Recently I’ve been reflecting on the ways we project ourselves to the world, and the relief that comes when we set these projections down. Many of us feel the need to constantly create a persona based on either how we think we should be, or how we want others to view us. If we can get an idea of how that process occurs, then we have the potential to catch it in its tracks. By noticing this fabrication before it becomes too involved or too set in, we’re able to use reflection to let it deconstruct. The less we try to create a sense of who we are, or who we want people to see us as, then the more natural and at ease we can be.

Earlier I suggested seeing if walking meditation could be used as a reflection—walking back and forth with the thought in mind, I don’t have to be anybody right now. By doing this for a short period of time, we are planting the seed that may help us stop creating an identity to present to the world. Instead of forming that identity, we simply see, if even for a finger snap, what it’s like to no longer create that image in our minds.

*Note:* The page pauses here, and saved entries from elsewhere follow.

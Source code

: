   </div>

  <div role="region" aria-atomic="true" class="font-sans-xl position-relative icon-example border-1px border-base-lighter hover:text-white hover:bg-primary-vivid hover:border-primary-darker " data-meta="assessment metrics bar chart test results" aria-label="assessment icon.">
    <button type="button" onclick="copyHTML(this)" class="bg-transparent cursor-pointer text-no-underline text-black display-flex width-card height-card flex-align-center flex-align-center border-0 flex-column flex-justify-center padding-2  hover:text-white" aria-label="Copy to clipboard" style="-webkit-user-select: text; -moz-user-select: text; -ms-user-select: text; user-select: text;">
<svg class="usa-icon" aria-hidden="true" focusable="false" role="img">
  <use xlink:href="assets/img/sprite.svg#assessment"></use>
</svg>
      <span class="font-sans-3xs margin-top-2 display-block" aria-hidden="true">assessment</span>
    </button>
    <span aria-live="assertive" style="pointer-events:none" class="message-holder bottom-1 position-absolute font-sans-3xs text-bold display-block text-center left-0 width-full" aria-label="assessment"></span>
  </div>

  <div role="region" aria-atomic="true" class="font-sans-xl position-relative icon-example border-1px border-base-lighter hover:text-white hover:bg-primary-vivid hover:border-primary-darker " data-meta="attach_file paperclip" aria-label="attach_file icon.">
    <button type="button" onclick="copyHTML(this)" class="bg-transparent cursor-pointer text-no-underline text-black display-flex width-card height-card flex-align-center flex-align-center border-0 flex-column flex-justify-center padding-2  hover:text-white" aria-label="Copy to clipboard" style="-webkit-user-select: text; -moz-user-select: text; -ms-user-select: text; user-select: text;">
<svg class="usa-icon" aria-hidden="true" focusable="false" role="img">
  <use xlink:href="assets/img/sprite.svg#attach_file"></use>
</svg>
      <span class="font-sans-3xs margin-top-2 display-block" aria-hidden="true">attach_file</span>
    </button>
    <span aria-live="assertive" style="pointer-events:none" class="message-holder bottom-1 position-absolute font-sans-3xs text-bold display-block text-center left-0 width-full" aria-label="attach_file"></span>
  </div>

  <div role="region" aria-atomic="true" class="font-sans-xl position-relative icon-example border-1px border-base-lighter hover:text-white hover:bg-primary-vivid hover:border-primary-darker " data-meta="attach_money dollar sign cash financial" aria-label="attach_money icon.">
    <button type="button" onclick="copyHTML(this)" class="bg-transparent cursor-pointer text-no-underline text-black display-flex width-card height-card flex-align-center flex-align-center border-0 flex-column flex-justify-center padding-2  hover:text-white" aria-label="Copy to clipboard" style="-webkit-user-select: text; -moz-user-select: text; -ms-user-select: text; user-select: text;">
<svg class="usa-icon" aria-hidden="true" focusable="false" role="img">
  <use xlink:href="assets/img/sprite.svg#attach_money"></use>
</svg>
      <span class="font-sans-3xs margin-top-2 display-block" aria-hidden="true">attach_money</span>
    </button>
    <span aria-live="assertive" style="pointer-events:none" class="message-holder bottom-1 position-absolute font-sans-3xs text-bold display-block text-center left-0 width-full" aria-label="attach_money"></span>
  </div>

When there is a period where we don’t need to think too hard—moving from one place to another in a moment of transition or simply getting up to go to the bathroom during the work period—whatever mundane activity it may be, we can notice this. We can ask ourselves, Can I drop this created image of being somebody who’s operating in the world? Could I at least notice whether or not I’m holding this perception of a person who behaves in a certain way—with a role, a purpose, an image or projection of a solid independent individual? Then try to let go of that created self-image for just a moment, see what it might feel like. Feel the sense of relief and ease that arises when it’s simply a few body parts and a few stray thoughts moving through space and time.